Damien Le Guay : La question essentielle est de trouver de la cohérence aux actions individuelles. Ce qui  nous arrive ne nous arrive pas complètement par hasard. Là est ce qui détermine la réflexion clinique de Lerner qui est un « psychologue social » et non un philosophe ou un moraliste. Toujours et encore il nous faut trouver une « raison » un « ordre » une manière de comprendre pour ne pas être livré au seul désordre d’un monde. Soit il y a en lui un ordre (fut-il ténu) à trouver, à mettre au jour pour être soi-même au clair avec ce qui nous arrive et arrive à ceux qui sont dans le monde ; soit le désordre règne, le chaos domine, le hasard prévaut toujours et encore. Ce désordre est celui décrit par Macbeth quand, après le suicide de son épouse, il en conclut que la vie est une « histoire pleine de bruit et de fureur et qui ne signifie rien ». Or, pour ne pas tomber dans la folie, notre intelligence œuvre à la réconciliation, à la réduction des dissonances, à la recherche des causes et des raisons. Elle lutte contre cette injustice des injustices qui consisterait à penser que le mérite est étranger à notre vie.

Lerner va donc jusqu’à mettre en évidence une tendance psychologique : considérer que les  individus ont « une part de responsabilité » dans ce qui leur arrive. Que ces individus soient des « victimes » ou des chanceux. Dans les deux cas, il s’agirait, pour nous, dans notre psychologie, de réduire la part d’aléatoire – ce hasard incohérent qui détruit l’idée que nous faisons de la justice. La justice suppose de récompenser les gentils et de punir les méchants. Et si nous acceptons notre participation méritoire aux succès, il est plus difficile de comprendre cette « responsabilité » des victimes à leurs malheurs. Mais, pour bien comprendre cette position (qui laisserait à penser qu’une femme violée l’aurait « bien cherchée ») encore faut-il distinguer les plans. Nous sommes-là dans la « psychologue sociale » - avec cette part de défense psychologique  -  et non dans le domaine du droit ou de la morale. La psychologie a des logiques propres d’auto-défense, d’explications et de protection pour mieux protéger, par des interprétations singulières, ce que Lerner nomme la « théorie de la croyance en la justice du monde ». La morale condamne le geste non consenti, le droit condamne la violence faite à une personne. Mais, malgré tout, en droit ou en morale, cette question de la « responsabilité » des victimes dans leur malheur revient toujours.

Ce serait donc parce que nous ne supportons pas l'idée qu'un malheur puisse arriver sans bonne raison que nous nous efforçons inconsciemment d'en imputer la responsabilité à la victime ?

Là aussi, soyons prudent.

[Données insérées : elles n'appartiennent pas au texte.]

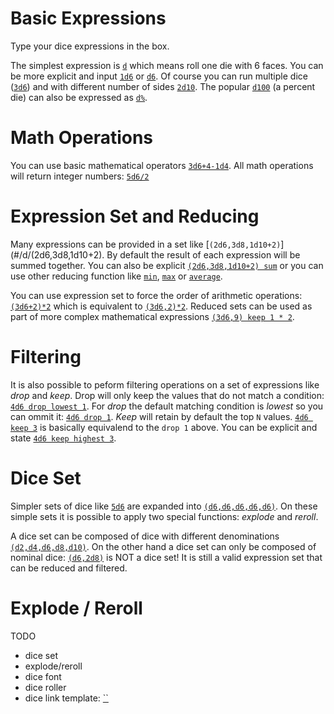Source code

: # Basic Expressions

Type your dice expressions in the box.

The simplest expression is [`d`](#/d/d) which means roll one die with 6 faces. You can be more explicit and input [`1d6`](#/d/1d6) or  [`d6`](#/d/d6). Of course you can run multiple dice ([`3d6`](#/d/3d6)) and with different number of sides [`2d10`](#/d/2d10). The popular [`d100`](#/d/d100) (a percent die) can also be expressed as [`d%`](#/d/d%).

# Math Operations

You can use basic mathematical operators [`3d6+4-1d4`](#/d/3d6+4-1d4). All math operations will return integer numbers: [`5d6/2`](#/d/5d6/2)

# Expression Set and Reducing

Many expressions can be provided in a set like [`(2d6,3d8,1d10+2)`](#/d/(2d6,3d8,1d10+2). By default the result of each expression will be summed together. You can also be explicit [`(2d6,3d8,1d10+2) sum`](#/d/(2d6,3d8,1d10+2)sum) or you can use other reducing function like [`min`](#/d/(2d6,3d8,1d10+2)min), [`max`](#/d/(2d6,3d8,1d10+2)max) or [`average`](#/d/(2d6,3d8,1d10+2)average).

You can use expression set to force the order of arithmetic operations: [`(3d6+2)*2`](#/d/(3d6+2)*2) which is equivalent to [`(3d6,2)*2`](#/d/(3d6,2)*2). Reduced sets can be used as part of more complex mathematical expressions [`(3d6,9) keep 1 * 2`](#/d/(3d6,9)_keep_1_*_2).

# Filtering

It is also possible to peform filtering operations on a set of expressions like *drop* and *keep*. Drop will only keep the values that do not match a condition: [`4d6 drop lowest 1`](#/d/4d6_drop_lowest_1). For *drop* the default matching condition is *lowest* so you can ommit it: [`4d6 drop 1`](#/d/4d6_drop_1). *Keep* will retain by default the top `N` values. [`4d6 keep 3`](#/d/4d6_keep_3) is basically equivalend to the `drop 1` above. You can be explicit and state [`4d6 keep highest 3`](#/d/4d6_keep_highest_3).

# Dice Set

Simpler sets of dice like [`5d6`](#/d/5d6) are expanded into [`(d6,d6,d6,d6,d6)`](#/d/(d6,d6,d6,d6,d6)). On these simple sets it is possible to apply two special functions: *explode* and *reroll*.

A dice set can be composed of dice with different denominations [`(d2,d4,d6,d8,d10)`](#/d/(d2,d4,d6,d8,d10)). On the other hand a dice set can only be composed of nominal dice: [`(d6,2d8)`](#/d/(d6,2d8)) is NOT a dice set! It is still a valid expression set that can be reduced and filtered.

# Explode / Reroll

TODO

  * dice set
  * explode/reroll
  * dice font
  * dice roller
  * dice link template: [``](#/d/)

Prenons un peu de recul. Que faire face au malheur ? La question est aussi vieille que l’humanité. Dans la tradition romaine, il faut « conjurer » le sort, s’en préserver, attirer sur soi le bonheur et repousser le malheur. Un ordre étranger, divin, supérieur, organise la vie humaine. Nous ne sommes pas responsables de notre vie et devons la « négocier » avec les dieux. Eux décident ; nous nous subissons. Existe une fatalité heureuse et une fatalité malheureuse. Tout dépend du fatum. En français, nous retrouvons ce sens. Celui-ci « porte bonheur » quand l’autre attire sur lui le malheur. Le malheur, à l’origine, veut dire un « coup funeste du sort » - le mauvais sort.

De la même manière, en terme religieux, quand un malheur advient, notre premier réflexe consiste à « chercher » un coupable, un « responsable » et donc d’incriminer Dieu et de se demander « qu’ai-je fais au bon Dieu pour mériter cela ? ». Je suis donc victime et en même temps « coupable ». Et beaucoup de ceux qui ont des griefs contre la religion ont, en tête, ce genre de système d’imputation. Pour eux, le malheur s’expliquerait par un ordre supérieur, une « vengeance » divine, l’exercice d’une justice transcendante.

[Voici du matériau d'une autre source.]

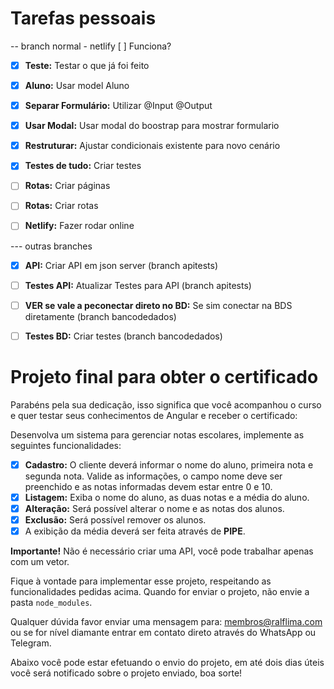 # Tarefas pessoais

-- branch normal - netlify [ ] Funciona?
- [X] **Teste:** Testar o que já foi feito
- [X] **Aluno:** Usar model Aluno
- [X] **Separar Formulário:** Utilizar @Input @Output
- [X] **Usar Modal:** Usar modal do boostrap para mostrar formulario
- [X] **Restruturar:** Ajustar condicionais existente para novo cenário
- [X] **Testes de tudo:** Criar testes
- [ ] **Rotas:** Criar páginas
- [ ] **Rotas:** Criar rotas
- [ ] **Netlify:** Fazer rodar online


--- outras branches 

- [X] **API:** Criar API em json server (branch apitests)
- [ ] **Testes API:** Atualizar Testes para API (branch apitests)

- [ ] **VER se vale a peconectar direto no BD:** Se sim conectar na BDS diretamente  (branch bancodedados)
- [ ] **Testes BD:** Criar testes (branch bancodedados)


# Projeto final para obter o certificado

Parabéns pela sua dedicação, isso significa que você acompanhou o curso e quer testar seus conhecimentos de Angular e receber o certificado:

Desenvolva um sistema para gerenciar notas escolares, implemente as seguintes funcionalidades:

- [X] **Cadastro:** O cliente deverá informar o nome do aluno, primeira nota e segunda nota. Valide as informações, o campo nome deve ser preenchido e as notas informadas devem estar entre 0 e 10.
- [X] **Listagem:** Exiba o nome do aluno, as duas notas e a média do aluno.
- [X] **Alteração:** Será possível alterar o nome e as notas dos alunos.
- [X] **Exclusão:** Será possível remover os alunos.
- [X] A exibição da média deverá ser feita através de **PIPE**.

**Importante!** Não é necessário criar uma API, você pode trabalhar apenas com um vetor.

Fique à vontade para implementar esse projeto, respeitando as funcionalidades pedidas acima. Quando for enviar o projeto, não envie a pasta `node_modules`.

Qualquer dúvida favor enviar uma mensagem para: [membros@ralflima.com](mailto:membros@ralflima.com) ou se for nível diamante entrar em contato direto através do WhatsApp ou Telegram.

Abaixo você pode estar efetuando o envio do projeto, em até dois dias úteis você será notificado sobre o projeto enviado, boa sorte!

Donc, ce mécanisme d’une victime « coupable » d’une certaine façon, est un mécanisme personnel qui traverse les âges. Il explique notre malheur comme il explique celui des autres. Allons même plus loin. René Girard nous dit bien que le « mécanisme victimaire » est au cœur de la cohérence des sociétés. Il « faut » qu’une victime soit désignée à la vindicte de tous, que celle-ci soit sacrifiée pour que la paix revienne. Cette importance du « bouc émissaire » traverse les mythes, la littérature, les religions. Il prend sur lui toutes les haines, toutes les animosités mais surtout toutes les culpabilités  pour mieux en délivrer le groupe ou la cité. Et la révolution chrétienne, précise René Girard, tient précisément au caractère innocent de la victime livrée. Le Christ prend sur lui le malheur, « le péché du monde » pour inverser le mécanisme.

Cependant si les hommes sont si enclins à penser que le monde a un sens, c'est certainement qu'ils en ont besoin… Le fait de croire que le monde s'organise selon un certain ordre serait donc à double tranchant, conduisant au meilleur comme au pire ?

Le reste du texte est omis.